Pokey Chatman returns to Hahnville to offer inspiration

Published 2:40 pm Friday, March 20, 2015

BOUTTE — Pokey Chatman stood before an auditorium full of students at Hahnville High, her alma mater, and offered words of inspiration.

Truthfully, though, Chatman’s presence at the school served as an inspiration in and of itself: one of the most decorated and successful figures ever to step into the world of women’s basketball began her journey within the very halls the students seated before her walk today.

“The academic and educational experience (Hahnville) offers today really blows my mind,” Chatman said Thursday. “It’s crazy good.
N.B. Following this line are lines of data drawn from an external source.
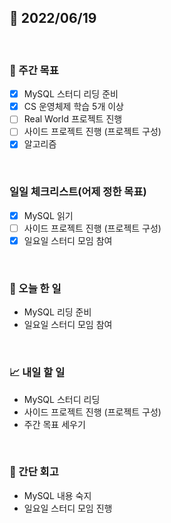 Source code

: ## 📅 2022/06/19

<br/>

### 🏹 주간 목표

- [x] MySQL 스터디 리딩 준비
- [x] CS 운영체제 학습 5개 이상
- [ ] Real World 프로젝트 진행
- [ ] 사이드 프로젝트 진행 (프로젝트 구성)
- [x] 알고리즘

<br/>

### 일일 체크리스트(어제 정한 목표)

- [x] MySQL 읽기
- [ ] 사이드 프로젝트 진행 (프로젝트 구성)
- [x] 일요일 스터디 모임 참여

<br/>

### 💯 오늘 한 일

- MySQL 리딩 준비
- 일요일 스터디 모임 참여

<br/>

### 📈 내일 할 일

- MySQL 스터디 리딩
- 사이드 프로젝트 진행 (프로젝트 구성)
- 주간 목표 세우기

<br/>

### 🧐 간단 회고

- MySQL 내용 숙지
- 일요일 스터디 모임 진행
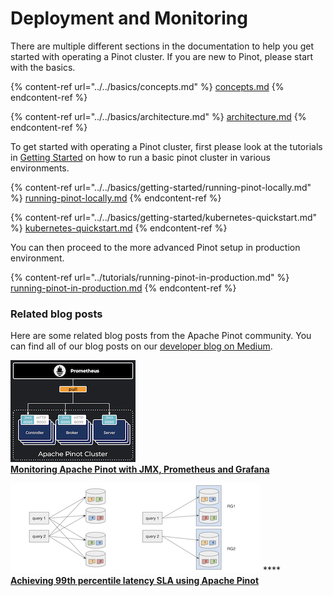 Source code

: # Deployment and Monitoring

There are multiple different sections in the documentation to help you get started with operating a Pinot cluster. If you are new to Pinot, please start with the basics.

{% content-ref url="../../basics/concepts.md" %}
[concepts.md](../../basics/concepts.md)
{% endcontent-ref %}

{% content-ref url="../../basics/architecture.md" %}
[architecture.md](../../basics/architecture.md)
{% endcontent-ref %}

To get started with operating a Pinot cluster, first please look at the tutorials in [Getting Started](../../basics/getting-started/) on how to run a basic pinot cluster in various environments.

{% content-ref url="../../basics/getting-started/running-pinot-locally.md" %}
[running-pinot-locally.md](../../basics/getting-started/running-pinot-locally.md)
{% endcontent-ref %}

{% content-ref url="../../basics/getting-started/kubernetes-quickstart.md" %}
[kubernetes-quickstart.md](../../basics/getting-started/kubernetes-quickstart.md)
{% endcontent-ref %}

You can then proceed to the more advanced Pinot setup in production environment.

{% content-ref url="../tutorials/running-pinot-in-production.md" %}
[running-pinot-in-production.md](../tutorials/running-pinot-in-production.md)
{% endcontent-ref %}

### Related blog posts

Here are some related blog posts from the Apache Pinot community. You can find all of our blog posts on our [developer blog on Medium](https://medium.com/apache-pinot-developer-blog).

![](<../../.gitbook/assets/image (59).png>) [\
**Monitoring Apache Pinot with JMX, Prometheus and Grafana**](https://medium.com/apache-pinot-developer-blog/monitoring-apache-pinot-99034050c1a5)

![](<../../.gitbook/assets/image (58).png>) **** \
****[**Achieving 99th percentile latency SLA using Apache Pinot**](https://medium.com/apache-pinot-developer-blog/achieving-99th-percentile-latency-sla-using-apache-pinot-2ba4ce1d9eff)****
You all have an incredible opportunity before you.”

Pokey Chatman speaks in front of an auditorium full of Hahnville students about what it takes to be successful in life.

Pokey Chatman speaks in front of an auditorium full of Hahnville students about what it takes to be successful in life.

Chatman is currently the head coach and general manager of the WNBA’s Chicago Sky, positions she’s held since 2010. She spent a total of 20 years with LSU as a student and player, then an assistant coach and ultimately the head coach of the Lady Tigers. As coach, she led LSU to three consecutive Final Fours from 2004-2006.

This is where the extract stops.